**What is needed**
For the entries that follow, produce an exact copy with no pictures in it.

Collected data:
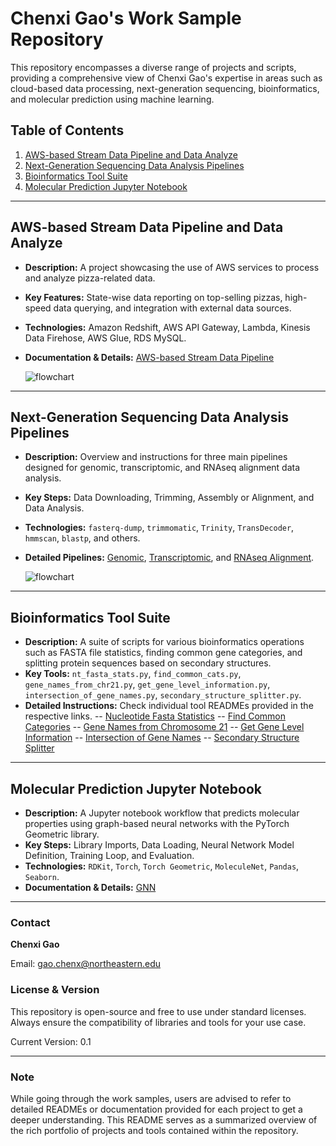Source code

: # Chenxi Gao's Work Sample Repository

This repository encompasses a diverse range of projects and scripts, providing a comprehensive view of Chenxi Gao's expertise in areas such as cloud-based data processing, next-generation sequencing, bioinformatics, and molecular prediction using machine learning.

## Table of Contents
1. [AWS-based Stream Data Pipeline and Data Analyze](https://github.com/chenxi-gao/workSample/tree/main/AWS_stream_data_pipeline)
2. [Next-Generation Sequencing Data Analysis Pipelines](https://github.com/chenxi-gao/workSample/tree/main/BINF_data_pipeline)
3. [Bioinformatics Tool Suite](https://github.com/chenxi-gao/workSample/tree/main/Bioinformatics_Tool_Suite)
4. [Molecular Prediction Jupyter Notebook](https://github.com/chenxi-gao/workSample/tree/main/machine_learning_GNN)

---

## AWS-based Stream Data Pipeline and Data Analyze

- **Description:** A project showcasing the use of AWS services to process and analyze pizza-related data.
- **Key Features:** State-wise data reporting on top-selling pizzas, high-speed data querying, and integration with external data sources.
- **Technologies:** Amazon Redshift, AWS API Gateway, Lambda, Kinesis Data Firehose, AWS Glue, RDS MySQL.
- **Documentation & Details:** [AWS-based Stream Data Pipeline](https://www.notion.so/TORQATA-PIZZA-BUSINESS-7375585a4b3e4d7c9d028f9c4261bc9b)
  
  ![flowchart](https://github.com/chenxi-gao/workSample/blob/main/AWS_stream_data_pipeline/workflow_torqata.png)

---

## Next-Generation Sequencing Data Analysis Pipelines

- **Description:** Overview and instructions for three main pipelines designed for genomic, transcriptomic, and RNAseq alignment data analysis.
- **Key Steps:** Data Downloading, Trimming, Assembly or Alignment, and Data Analysis.
- **Technologies:** `fasterq-dump`, `trimmomatic`, `Trinity`, `TransDecoder`, `hmmscan`, `blastp`, and others.
- **Detailed Pipelines:** [Genomic](./BINF_data_pipeline/assembleGenome/README.md), [Transcriptomic](./BINF_data_pipeline/assembleTranscriptome/README.md), and [RNAseq Alignment](./BINF_data_pipeline/shortReadAlignment/README.md).
  
  ![flowchart](https://github.com/chenxi-gao/workSample/blob/main/BINF_data_pipeline/BINF_data_pipeline.png)

---

## Bioinformatics Tool Suite

- **Description:** A suite of scripts for various bioinformatics operations such as FASTA file statistics, finding common gene categories, and splitting protein sequences based on secondary structures.
- **Key Tools:** `nt_fasta_stats.py`, `find_common_cats.py`, `gene_names_from_chr21.py`, `get_gene_level_information.py`, `intersection_of_gene_names.py`, `secondary_structure_splitter.py`.
- **Detailed Instructions:** Check individual tool READMEs provided in the respective links.
-- [Nucleotide Fasta Statistics](./Bioinformatics_Tool_Suite/fasta_stats/README.md)
-- [Find Common Categories](./Bioinformatics_Tool_Suite/find_common_cats/README.md)
-- [Gene Names from Chromosome 21](./Bioinformatics_Tool_Suite/gene_names_from_chr21/README.md)
-- [Get Gene Level Information](./Bioinformatics_Tool_Suite/get_gene_level_information/README.md)
-- [Intersection of Gene Names](./Bioinformatics_Tool_Suite/intersection_of_gene_names/README.md)
-- [Secondary Structure Splitter](./Bioinformatics_Tool_Suite/ss_spliter/README.md)

---

## Molecular Prediction Jupyter Notebook

- **Description:** A Jupyter notebook workflow that predicts molecular properties using graph-based neural networks with the PyTorch Geometric library.
- **Key Steps:** Library Imports, Data Loading, Neural Network Model Definition, Training Loop, and Evaluation.
- **Technologies:** `RDKit`, `Torch`, `Torch Geometric`, `MoleculeNet`, `Pandas`, `Seaborn`.
- **Documentation & Details:** [GNN](https://github.com/chenxi-gao/workSample/blob/main/machine_learning_GNN/README.md)


---

### Contact

**Chenxi Gao**  

Email: gao.chenx@northeastern.edu

### License & Version

This repository is open-source and free to use under standard licenses. Always ensure the compatibility of libraries and tools for your use case.

Current Version: 0.1

---

### Note

While going through the work samples, users are advised to refer to detailed READMEs or documentation provided for each project to get a deeper understanding. This README serves as a summarized overview of the rich portfolio of projects and tools contained within the repository.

**Completed exercise**
Source code

: # Chenxi Gao's Work Sample Repository

This repository encompasses a diverse range of projects and scripts, providing a comprehensive view of Chenxi Gao's expertise in areas such as cloud-based data processing, next-generation sequencing, bioinformatics, and molecular prediction using machine learning.

## Table of Contents
1. [AWS-based Stream Data Pipeline and Data Analyze](https://github.com/chenxi-gao/workSample/tree/main/AWS_stream_data_pipeline)
2. [Next-Generation Sequencing Data Analysis Pipelines](https://github.com/chenxi-gao/workSample/tree/main/BINF_data_pipeline)
3. [Bioinformatics Tool Suite](https://github.com/chenxi-gao/workSample/tree/main/Bioinformatics_Tool_Suite)
4. [Molecular Prediction Jupyter Notebook](https://github.com/chenxi-gao/workSample/tree/main/machine_learning_GNN)

---

## AWS-based Stream Data Pipeline and Data Analyze

- **Description:** A project showcasing the use of AWS services to process and analyze pizza-related data.
- **Key Features:** State-wise data reporting on top-selling pizzas, high-speed data querying, and integration with external data sources.
- **Technologies:** Amazon Redshift, AWS API Gateway, Lambda, Kinesis Data Firehose, AWS Glue, RDS MySQL.
- **Documentation & Details:** [AWS-based Stream Data Pipeline](https://www.notion.so/TORQATA-PIZZA-BUSINESS-7375585a4b3e4d7c9d028f9c4261bc9b)
  
  ![flowchart](https://github.com/chenxi-gao/workSample/blob/main/AWS_stream_data_pipeline/workflow_torqata.png)

---

## Next-Generation Sequencing Data Analysis Pipelines

- **Description:** Overview and instructions for three main pipelines designed for genomic, transcriptomic, and RNAseq alignment data analysis.
- **Key Steps:** Data Downloading, Trimming, Assembly or Alignment, and Data Analysis.
- **Technologies:** `fasterq-dump`, `trimmomatic`, `Trinity`, `TransDecoder`, `hmmscan`, `blastp`, and others.
- **Detailed Pipelines:** [Genomic](./BINF_data_pipeline/assembleGenome/README.md), [Transcriptomic](./BINF_data_pipeline/assembleTranscriptome/README.md), and [RNAseq Alignment](./BINF_data_pipeline/shortReadAlignment/README.md).
  
  ![flowchart](https://github.com/chenxi-gao/workSample/blob/main/BINF_data_pipeline/BINF_data_pipeline.png)

---

## Bioinformatics Tool Suite

- **Description:** A suite of scripts for various bioinformatics operations such as FASTA file statistics, finding common gene categories, and splitting protein sequences based on secondary structures.
- **Key Tools:** `nt_fasta_stats.py`, `find_common_cats.py`, `gene_names_from_chr21.py`, `get_gene_level_information.py`, `intersection_of_gene_names.py`, `secondary_structure_splitter.py`.
- **Detailed Instructions:** Check individual tool READMEs provided in the respective links.
-- [Nucleotide Fasta Statistics](./Bioinformatics_Tool_Suite/fasta_stats/README.md)
-- [Find Common Categories](./Bioinformatics_Tool_Suite/find_common_cats/README.md)
-- [Gene Names from Chromosome 21](./Bioinformatics_Tool_Suite/gene_names_from_chr21/README.md)
-- [Get Gene Level Information](./Bioinformatics_Tool_Suite/get_gene_level_information/README.md)
-- [Intersection of Gene Names](./Bioinformatics_Tool_Suite/intersection_of_gene_names/README.md)
-- [Secondary Structure Splitter](./Bioinformatics_Tool_Suite/ss_spliter/README.md)

---

## Molecular Prediction Jupyter Notebook

- **Description:** A Jupyter notebook workflow that predicts molecular properties using graph-based neural networks with the PyTorch Geometric library.
- **Key Steps:** Library Imports, Data Loading, Neural Network Model Definition, Training Loop, and Evaluation.
- **Technologies:** `RDKit`, `Torch`, `Torch Geometric`, `MoleculeNet`, `Pandas`, `Seaborn`.
- **Documentation & Details:** [GNN](https://github.com/chenxi-gao/workSample/blob/main/machine_learning_GNN/README.md)


---

### Contact

**Chenxi Gao**  

Email: gao.chenx@northeastern.edu

### License & Version

This repository is open-source and free to use under standard licenses. Always ensure the compatibility of libraries and tools for your use case.

Current Version: 0.1

---

### Note

While going through the work samples, users are advised to refer to detailed READMEs or documentation provided for each project to get a deeper understanding. This README serves as a summarized overview of the rich portfolio of projects and tools contained within the repository.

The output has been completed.